I am having a really bad time at the moment, just separated, waiting for DH to move into the flat he has just bought, we are both at my parents at the moment.
Thing is DH is constantly making me feel guilty about the fact that I will have our DD full time, says I can never understand what this is doing to him, that he won't be able to put her to bed every night etc etc. I understand this and know it is really hard, I have offered for him to visit any time, he can take her on holidya in the half term coming up, that I will take her to his for dinner etc, but he still insists that whatever I do won't help.

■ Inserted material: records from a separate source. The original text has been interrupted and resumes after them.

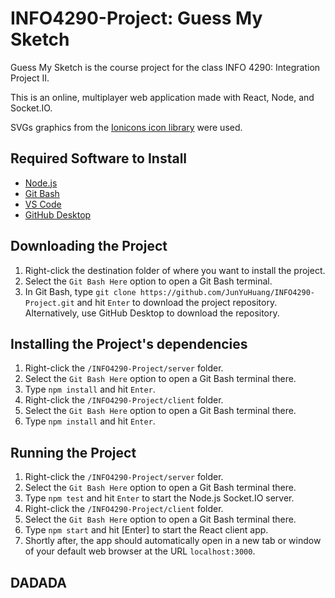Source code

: # INFO4290-Project: Guess My Sketch

<!-- ![Guess My Sketch Splash Preview]() -->

Guess My Sketch is the course project for the class INFO 4290: Integration Project II.

This is an online, multiplayer web application made with React, Node, and Socket.IO.

SVGs graphics from the [Ionicons icon library](https://ionicons.com/) were used.

## Required Software to Install

- [Node.js](https://nodejs.org/en/download/)
- [Git Bash](https://git-scm.com/downloads)
- [VS Code](https://code.visualstudio.com/Download)
- [GitHub Desktop](https://desktop.github.com/)

## Downloading the Project

1. Right-click the destination folder of where you want to install the project.
2. Select the `Git Bash Here` option to open a Git Bash terminal.
3. In Git Bash, type `git clone https://github.com/JunYuHuang/INFO4290-Project.git` and hit `Enter` to download the project repository. Alternatively, use GitHub Desktop to download the repository.

## Installing the Project's dependencies

1. Right-click the `/INFO4290-Project/server` folder.
2. Select the `Git Bash Here` option to open a Git Bash terminal there.
3. Type `npm install` and hit `Enter`.
4. Right-click the `/INFO4290-Project/client` folder.
5. Select the `Git Bash Here` option to open a Git Bash terminal there.
6. Type `npm install` and hit `Enter`.

## Running the Project

1. Right-click the `/INFO4290-Project/server` folder.
2. Select the `Git Bash Here` option to open a Git Bash terminal there.
3. Type `npm test` and hit `Enter` to start the Node.js Socket.IO server.
4. Right-click the `/INFO4290-Project/client` folder.
5. Select the `Git Bash Here` option to open a Git Bash terminal there.
6. Type `npm start` and hit [Enter] to start the React client app.
7. Shortly after, the app should automatically open in a new tab or window of your default web browser at the URL `localhost:3000`.

## DADADA

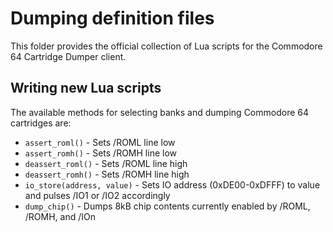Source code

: # Dumping definition files

This folder provides the official collection of Lua scripts for the Commodore 64 Cartridge Dumper client.

## Writing new Lua scripts

The available methods for selecting banks and dumping Commodore 64 cartridges are:
 - `assert_roml()` - Sets /ROML line low
 - `assert_romh()` - Sets /ROMH line low
 - `deassert_roml()` - Sets /ROML line high
 - `deassert_romh()` - Sets /ROMH line high
 - `io_store(address, value)` - Sets IO address (0xDE00-0xDFFF) to value and pulses /IO1 or /IO2 accordingly
 - `dump_chip()` - Dumps 8kB chip contents currently enabled by /ROML, /ROMH, and /IOn
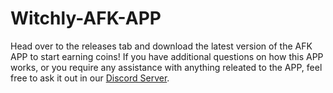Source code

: # Witchly-AFK-APP

Head over to the releases tab and download the latest version of the AFK APP to start earning coins!
If you have additional questions on how this APP works, or you require any assistance with anything releated to the APP, feel free to ask it out in our [Discord Server](https://discord.witchly.com).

However, whilst I can empathise to a certain extent, he also makes me angry. He is going to stay in London at his parents house all week despite moaning how little time he will get to spend with DD, he is doing this because he "doesn't feel comfortable" at my parents, which is understandable, but they are at work until at least 6 every day and he is on the school holidays....he has all day PIL free! Also when we were living apart temporarily before (whilst he sold the house), I offered to bring her over to see him (we were in 2 different towns and neither drives), I asked him to come over to see us and he refused, he didn't see her for about 3 weeks! When asked about this he said "it was too painful to visit".
Whilst I have some sympathy I am sick of him putting himself first, he is now talking about not coming here to visit as he doesn't feel comfortable, despite the fact that my parents have bent over backwards to be nice and help him all they can. To me it looks as though he wants to be hard done by, am I being evil just wanting him to put DD first and get on with things?